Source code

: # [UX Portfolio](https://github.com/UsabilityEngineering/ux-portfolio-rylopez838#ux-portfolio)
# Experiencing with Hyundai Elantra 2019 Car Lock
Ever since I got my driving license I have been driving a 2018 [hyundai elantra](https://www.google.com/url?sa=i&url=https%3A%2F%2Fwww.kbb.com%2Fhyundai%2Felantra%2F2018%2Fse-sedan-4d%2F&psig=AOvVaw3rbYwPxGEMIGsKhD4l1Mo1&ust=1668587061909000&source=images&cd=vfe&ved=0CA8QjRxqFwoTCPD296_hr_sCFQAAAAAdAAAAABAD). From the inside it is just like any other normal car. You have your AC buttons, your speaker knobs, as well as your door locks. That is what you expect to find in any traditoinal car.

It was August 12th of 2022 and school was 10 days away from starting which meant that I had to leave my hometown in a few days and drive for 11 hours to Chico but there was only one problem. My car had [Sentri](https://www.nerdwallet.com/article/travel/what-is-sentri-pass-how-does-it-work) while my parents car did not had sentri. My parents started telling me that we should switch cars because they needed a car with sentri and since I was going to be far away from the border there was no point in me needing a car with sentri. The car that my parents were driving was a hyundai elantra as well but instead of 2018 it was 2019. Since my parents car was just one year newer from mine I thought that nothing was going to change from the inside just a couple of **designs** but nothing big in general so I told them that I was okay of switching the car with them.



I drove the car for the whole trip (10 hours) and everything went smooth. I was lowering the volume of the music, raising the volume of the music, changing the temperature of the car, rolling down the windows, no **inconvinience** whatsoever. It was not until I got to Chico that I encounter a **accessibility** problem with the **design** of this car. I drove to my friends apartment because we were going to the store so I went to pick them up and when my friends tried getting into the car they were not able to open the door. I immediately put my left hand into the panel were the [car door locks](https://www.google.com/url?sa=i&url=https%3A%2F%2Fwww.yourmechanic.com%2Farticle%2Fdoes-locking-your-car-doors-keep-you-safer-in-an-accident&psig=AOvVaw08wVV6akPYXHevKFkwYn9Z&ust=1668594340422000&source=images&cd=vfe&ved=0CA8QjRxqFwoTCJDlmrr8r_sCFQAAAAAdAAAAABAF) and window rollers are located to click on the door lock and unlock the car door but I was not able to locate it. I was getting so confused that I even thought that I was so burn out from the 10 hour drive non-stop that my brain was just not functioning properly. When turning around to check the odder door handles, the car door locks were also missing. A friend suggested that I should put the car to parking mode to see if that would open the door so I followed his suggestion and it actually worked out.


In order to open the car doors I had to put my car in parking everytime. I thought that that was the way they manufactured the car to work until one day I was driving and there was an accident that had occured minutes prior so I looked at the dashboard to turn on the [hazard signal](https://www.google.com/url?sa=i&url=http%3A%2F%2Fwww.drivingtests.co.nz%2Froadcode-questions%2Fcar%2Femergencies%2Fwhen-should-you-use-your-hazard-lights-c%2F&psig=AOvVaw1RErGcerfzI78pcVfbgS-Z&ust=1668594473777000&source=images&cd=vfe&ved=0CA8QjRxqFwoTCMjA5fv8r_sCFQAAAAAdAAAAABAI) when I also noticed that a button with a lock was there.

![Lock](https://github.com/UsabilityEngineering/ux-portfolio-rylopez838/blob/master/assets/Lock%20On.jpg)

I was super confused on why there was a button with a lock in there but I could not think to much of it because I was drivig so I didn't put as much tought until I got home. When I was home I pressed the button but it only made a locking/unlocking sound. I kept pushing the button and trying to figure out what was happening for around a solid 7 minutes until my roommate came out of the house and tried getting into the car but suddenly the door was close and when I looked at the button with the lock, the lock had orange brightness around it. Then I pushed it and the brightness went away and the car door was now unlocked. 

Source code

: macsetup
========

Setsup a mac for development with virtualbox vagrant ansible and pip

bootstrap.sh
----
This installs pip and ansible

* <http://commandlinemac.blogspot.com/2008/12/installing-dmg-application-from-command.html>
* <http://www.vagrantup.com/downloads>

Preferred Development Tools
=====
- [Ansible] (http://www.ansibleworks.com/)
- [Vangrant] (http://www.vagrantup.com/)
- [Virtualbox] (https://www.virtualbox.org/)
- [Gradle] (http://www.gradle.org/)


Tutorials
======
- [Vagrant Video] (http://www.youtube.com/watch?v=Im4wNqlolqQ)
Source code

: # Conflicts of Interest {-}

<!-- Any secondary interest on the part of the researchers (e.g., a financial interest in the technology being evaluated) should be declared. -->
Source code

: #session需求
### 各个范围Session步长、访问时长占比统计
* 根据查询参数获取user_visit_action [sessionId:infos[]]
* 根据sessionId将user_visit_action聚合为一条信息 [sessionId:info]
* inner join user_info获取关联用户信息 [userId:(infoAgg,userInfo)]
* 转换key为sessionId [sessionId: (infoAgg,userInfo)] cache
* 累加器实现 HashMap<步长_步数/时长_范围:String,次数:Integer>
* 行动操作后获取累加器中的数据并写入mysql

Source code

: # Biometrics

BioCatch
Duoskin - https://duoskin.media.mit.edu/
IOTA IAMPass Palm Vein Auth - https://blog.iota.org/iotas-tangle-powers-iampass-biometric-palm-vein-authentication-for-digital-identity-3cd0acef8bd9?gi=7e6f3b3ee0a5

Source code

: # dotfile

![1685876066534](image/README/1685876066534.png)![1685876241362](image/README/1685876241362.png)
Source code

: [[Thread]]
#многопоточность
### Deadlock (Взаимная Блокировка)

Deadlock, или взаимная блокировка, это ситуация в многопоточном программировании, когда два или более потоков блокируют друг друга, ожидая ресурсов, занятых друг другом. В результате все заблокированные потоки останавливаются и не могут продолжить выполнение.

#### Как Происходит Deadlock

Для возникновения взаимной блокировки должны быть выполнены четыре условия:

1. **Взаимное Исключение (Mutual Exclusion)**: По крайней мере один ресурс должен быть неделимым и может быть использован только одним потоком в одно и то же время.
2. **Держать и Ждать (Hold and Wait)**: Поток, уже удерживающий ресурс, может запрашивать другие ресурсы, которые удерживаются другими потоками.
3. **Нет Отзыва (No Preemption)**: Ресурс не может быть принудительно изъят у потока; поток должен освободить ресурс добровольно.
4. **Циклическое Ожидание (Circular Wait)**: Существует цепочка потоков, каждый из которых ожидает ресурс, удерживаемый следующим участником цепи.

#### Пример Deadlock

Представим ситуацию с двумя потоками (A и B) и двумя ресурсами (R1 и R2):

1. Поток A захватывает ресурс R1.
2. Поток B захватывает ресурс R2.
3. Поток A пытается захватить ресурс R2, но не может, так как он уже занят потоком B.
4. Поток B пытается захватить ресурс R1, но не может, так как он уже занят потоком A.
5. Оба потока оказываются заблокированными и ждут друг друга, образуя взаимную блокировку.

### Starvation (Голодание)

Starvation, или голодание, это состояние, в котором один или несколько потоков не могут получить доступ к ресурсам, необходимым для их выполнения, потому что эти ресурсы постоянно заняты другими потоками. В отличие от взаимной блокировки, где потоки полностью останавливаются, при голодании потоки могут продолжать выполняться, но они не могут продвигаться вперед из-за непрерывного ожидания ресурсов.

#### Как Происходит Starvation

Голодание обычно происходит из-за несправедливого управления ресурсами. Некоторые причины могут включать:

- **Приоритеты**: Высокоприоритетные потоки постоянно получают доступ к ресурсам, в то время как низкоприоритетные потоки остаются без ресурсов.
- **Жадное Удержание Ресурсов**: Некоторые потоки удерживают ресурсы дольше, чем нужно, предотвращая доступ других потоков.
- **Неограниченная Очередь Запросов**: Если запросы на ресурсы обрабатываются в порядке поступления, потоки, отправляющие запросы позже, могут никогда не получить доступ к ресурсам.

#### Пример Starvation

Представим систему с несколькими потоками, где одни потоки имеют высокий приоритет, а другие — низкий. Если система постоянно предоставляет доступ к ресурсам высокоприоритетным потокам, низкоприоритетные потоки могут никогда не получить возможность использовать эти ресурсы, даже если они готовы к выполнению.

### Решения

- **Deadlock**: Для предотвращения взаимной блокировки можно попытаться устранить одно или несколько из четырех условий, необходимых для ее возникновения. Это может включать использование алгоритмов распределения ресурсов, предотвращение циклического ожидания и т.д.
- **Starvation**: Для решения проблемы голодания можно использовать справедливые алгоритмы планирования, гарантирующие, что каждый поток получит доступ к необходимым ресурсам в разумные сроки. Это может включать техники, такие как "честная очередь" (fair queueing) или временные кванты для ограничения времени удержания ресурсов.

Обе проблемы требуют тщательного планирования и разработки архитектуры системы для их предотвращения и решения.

TASK DETAILS: Write out, from the lines above, only those from the line with "Duoskin - https://duoskin.media.mit.edu/" to the line with "2. **Держать и", exactly as given, including the first and the last.

EXERCISE ANSWER:
Duoskin - https://duoskin.media.mit.edu/
IOTA IAMPass Palm Vein Auth - https://blog.iota.org/iotas-tangle-powers-iampass-biometric-palm-vein-authentication-for-digital-identity-3cd0acef8bd9?gi=7e6f3b3ee0a5

Source code

: # dotfile

![1685876066534](image/README/1685876066534.png)![1685876241362](image/README/1685876241362.png)
Source code

: [[Thread]]
#многопоточность
### Deadlock (Взаимная Блокировка)

Deadlock, или взаимная блокировка, это ситуация в многопоточном программировании, когда два или более потоков блокируют друг друга, ожидая ресурсов, занятых друг другом. В результате все заблокированные потоки останавливаются и не могут продолжить выполнение.

#### Как Происходит Deadlock

Для возникновения взаимной блокировки должны быть выполнены четыре условия:

1. **Взаимное Исключение (Mutual Exclusion)**: По крайней мере один ресурс должен быть неделимым и может быть использован только одним потоком в одно и то же время.
2. **Держать и Ждать (Hold and Wait)**: Поток, уже удерживающий ресурс, может запрашивать другие ресурсы, которые удерживаются другими потоками.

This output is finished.